Copy out all lines of the records in which the word "with" appears.

▸ Source texts of formatted documents:
════════════════

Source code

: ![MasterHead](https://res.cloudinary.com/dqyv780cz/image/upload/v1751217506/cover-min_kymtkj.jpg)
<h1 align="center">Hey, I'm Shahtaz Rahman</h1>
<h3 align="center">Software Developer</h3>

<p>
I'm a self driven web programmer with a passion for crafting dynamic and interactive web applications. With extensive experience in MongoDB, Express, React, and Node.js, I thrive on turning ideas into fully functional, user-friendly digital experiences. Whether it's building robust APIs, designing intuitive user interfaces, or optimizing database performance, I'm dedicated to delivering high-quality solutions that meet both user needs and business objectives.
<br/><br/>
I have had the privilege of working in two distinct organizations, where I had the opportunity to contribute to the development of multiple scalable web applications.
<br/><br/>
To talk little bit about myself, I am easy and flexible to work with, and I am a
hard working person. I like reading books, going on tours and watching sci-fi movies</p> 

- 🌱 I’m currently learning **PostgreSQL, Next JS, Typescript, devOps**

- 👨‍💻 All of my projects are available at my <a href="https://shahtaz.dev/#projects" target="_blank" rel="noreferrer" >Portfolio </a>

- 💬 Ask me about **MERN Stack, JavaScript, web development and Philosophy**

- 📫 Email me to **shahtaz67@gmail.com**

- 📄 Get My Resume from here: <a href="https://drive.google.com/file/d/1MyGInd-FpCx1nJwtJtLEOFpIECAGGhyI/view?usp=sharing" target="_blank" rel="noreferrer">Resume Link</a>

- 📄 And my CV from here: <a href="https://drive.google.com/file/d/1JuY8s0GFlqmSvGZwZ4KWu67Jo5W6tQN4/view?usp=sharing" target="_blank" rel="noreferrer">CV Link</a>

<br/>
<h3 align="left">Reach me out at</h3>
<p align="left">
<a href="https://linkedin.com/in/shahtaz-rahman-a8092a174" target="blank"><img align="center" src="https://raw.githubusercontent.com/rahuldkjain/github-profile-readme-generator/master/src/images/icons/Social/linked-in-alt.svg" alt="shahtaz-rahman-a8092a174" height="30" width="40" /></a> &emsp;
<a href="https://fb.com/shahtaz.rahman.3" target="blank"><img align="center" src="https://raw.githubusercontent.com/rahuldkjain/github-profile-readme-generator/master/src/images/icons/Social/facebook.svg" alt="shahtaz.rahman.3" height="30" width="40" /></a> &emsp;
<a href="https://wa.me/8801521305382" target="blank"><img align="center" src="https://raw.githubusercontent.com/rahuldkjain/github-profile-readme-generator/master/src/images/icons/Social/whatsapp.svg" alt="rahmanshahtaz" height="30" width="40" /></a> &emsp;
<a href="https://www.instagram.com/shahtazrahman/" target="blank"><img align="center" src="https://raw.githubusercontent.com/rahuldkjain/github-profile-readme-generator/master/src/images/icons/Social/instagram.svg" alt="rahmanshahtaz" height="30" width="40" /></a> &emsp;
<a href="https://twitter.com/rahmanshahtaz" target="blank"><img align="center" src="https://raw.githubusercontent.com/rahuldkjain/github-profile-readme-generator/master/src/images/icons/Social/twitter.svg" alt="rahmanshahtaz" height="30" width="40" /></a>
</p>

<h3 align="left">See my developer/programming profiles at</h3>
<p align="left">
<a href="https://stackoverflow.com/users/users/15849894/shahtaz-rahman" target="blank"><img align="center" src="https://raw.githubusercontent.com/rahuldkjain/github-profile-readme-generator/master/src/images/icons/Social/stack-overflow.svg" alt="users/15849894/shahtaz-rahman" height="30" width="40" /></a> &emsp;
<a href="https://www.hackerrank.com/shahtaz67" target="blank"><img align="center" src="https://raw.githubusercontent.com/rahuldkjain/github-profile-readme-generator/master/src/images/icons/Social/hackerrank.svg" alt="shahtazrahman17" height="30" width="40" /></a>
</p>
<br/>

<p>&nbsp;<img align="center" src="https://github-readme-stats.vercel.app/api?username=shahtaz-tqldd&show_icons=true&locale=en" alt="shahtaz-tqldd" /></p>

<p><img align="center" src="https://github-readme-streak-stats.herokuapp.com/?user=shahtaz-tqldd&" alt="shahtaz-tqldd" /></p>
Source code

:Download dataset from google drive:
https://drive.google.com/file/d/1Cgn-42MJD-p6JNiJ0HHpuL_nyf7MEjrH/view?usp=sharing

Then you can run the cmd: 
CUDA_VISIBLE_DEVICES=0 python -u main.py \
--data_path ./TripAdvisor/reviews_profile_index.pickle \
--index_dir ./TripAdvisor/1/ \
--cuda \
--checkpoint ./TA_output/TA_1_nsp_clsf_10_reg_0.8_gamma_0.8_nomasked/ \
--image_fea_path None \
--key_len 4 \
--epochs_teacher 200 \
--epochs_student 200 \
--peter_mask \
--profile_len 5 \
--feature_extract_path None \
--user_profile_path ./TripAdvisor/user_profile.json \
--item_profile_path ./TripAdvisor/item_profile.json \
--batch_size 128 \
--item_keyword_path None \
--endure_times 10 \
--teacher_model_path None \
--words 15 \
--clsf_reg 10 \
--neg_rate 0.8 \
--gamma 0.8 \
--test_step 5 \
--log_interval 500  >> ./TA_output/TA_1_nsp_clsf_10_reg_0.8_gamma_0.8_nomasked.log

════════════════

▸ Solved problem:
I'm a self driven web programmer with a passion for crafting dynamic and interactive web applications. With extensive experience in MongoDB, Express, React, and Node.js, I thrive on turning ideas into fully functional, user-friendly digital experiences. Whether it's building robust APIs, designing intuitive user interfaces, or optimizing database performance, I'm dedicated to delivering high-quality solutions that meet both user needs and business objectives.
To talk little bit about myself, I am easy and flexible to work with, and I am a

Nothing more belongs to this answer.